They look awesome.. can't wait. 

Thanks,
Robbie


----------



## tomhocars (Oct 19, 2005)

Robbie,If these cars go,there will be additional colors.


----------



## roffutt (Jun 30, 2006)

Great!!

Just curious, why the decision to do the yellow/black vette, which is already the most common AP vette out there?

Thanks again,
Robbie


----------



## AfxToo (Aug 29, 2003)

Tom, 

1) What kind of plastic are the bodies molded from? Is it ABS?
2) Can we get a flat side shot with the body sitting on a Tomy SRT chassis? Want to see wheel clearance.
3) How secure is the body retention, especially when sitting on a Tomy chassis? (The Aurora version is very insecure and teeters up and down on an AFX chassis, much worse so on a Tomy chassis.)
4) Any chance of solid color "body in white" without the tampos?

Great choice of body, one of my all time favorites. I've wanted to use this body for box stock hardbody racing but the Aurora version just does not stay on the chassis well enough for serious racing. The best in class body for this application so far has been the Dash AFX Racing Camaro since it fits very securely and is tough as nails.
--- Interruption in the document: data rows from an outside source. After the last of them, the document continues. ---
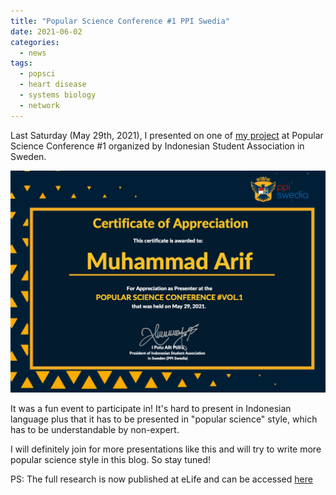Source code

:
 ```yaml
---
title: "Popular Science Conference #1 PPI Swedia"
date: 2021-06-02
categories:
  - news
tags:
  - popsci
  - heart disease
  - systems biology
  - network
---
```


Last Saturday (May 29th, 2021), I presented on one of [my project](https://blog.muharif.net/WhatIsHappeningHeartAttack/) at Popular Science Conference #1 organized by Indonesian Student Association in Sweden.

![Speaker Certificate](https://raw.githubusercontent.com/muharif/PersonalBlog/master/assets/images/PPI_cert.png)

It was a fun event to participate in! It's hard to present in Indonesian language plus that it has to be presented in "popular science" style, which has to be understandable by non-expert. 

I will definitely join for more presentations like this and will try to write more popular science style in this blog. So stay tuned!

PS: The full research is now published at eLife and can be accessed [here](https://elifesciences.org/articles/66921)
I'd love to add a few Corvettes to my racing stable and I'm hoping that these will fit the bill. 

Thanks!


----------



## mr_aurora (Oct 18, 2005)

*IROC Race proved the cars ability...*

The IROC race at the slot car show proved the ability of the car is worthy on an AFX chassis in a racing situation..... Bob


----------



## tomhocars (Oct 19, 2005)

The IROC race proved the durability of the body.The cars were fitted with Auto World chassis that were modified.After countless crashes with only 4 bodies and a total of over 300 laps not 1 body came off the chassis or was damaged.The body fits the tightest on the Aurora AFX.The body floats a little with the Tomy.That is because the mounts on the Tomy are a little slimmer.It is made from ABS.We do not have plans at this time to release it in white only.I'll have a picture as soon as I can.Tom Stumpf


----------



## 1976Cordoba (Sep 20, 2000)

Would it be safe to say a little spot of silicone at the tabs would firm up the fit to a Tomy chassis?


----------



## tomhocars (Oct 19, 2005)

That would work.


----------



## tomhocars (Oct 19, 2005)

roffutt said:


> Great!!
> 
> Just curious, why the decision to do the yellow/black vette, which is already the most common AP vette out there?
> 
> ...


It's still a popular color.


----------



## Dragula (Jun 27, 2003)

Tom,call me about these please.TY
Christian


----------



## JLM Racing (Apr 12, 2008)

Stalking my Piggy Bank....Nice cars...I want some....


Yo!


----------



## Omega (Jan 14, 2000)

Looking good, Do you plan to have some at the Aberdeen show in March?

Dave :wave:


----------



## tomhocars (Oct 19, 2005)

I'd like them tobe sold out.


----------



## 1976Cordoba (Sep 20, 2000)

Tom - Check your PM when you get a sec.

Thanks.


----------



## TK Solver (Mar 18, 2004)

What does the "A/P" in A/P Corvette stand for? I searched the web and all I get are links to slot cars.


----------



## grungerockjeepe (Jan 8, 2007)

A/P stands for "A Production". Now I havent a clue what that means. The AFX 'vette was called an A/P and there's a tyco corvette roadster called an A/P also. Theyre both the mako shark bodystyles, so not sure what it has to do with.


----------



## 1976Cordoba (Sep 20, 2000)

"A Production" was a racing class name in the 1970s in SCCA racing, much like GT-1 or GT-2 class designations nowadays in ALMS.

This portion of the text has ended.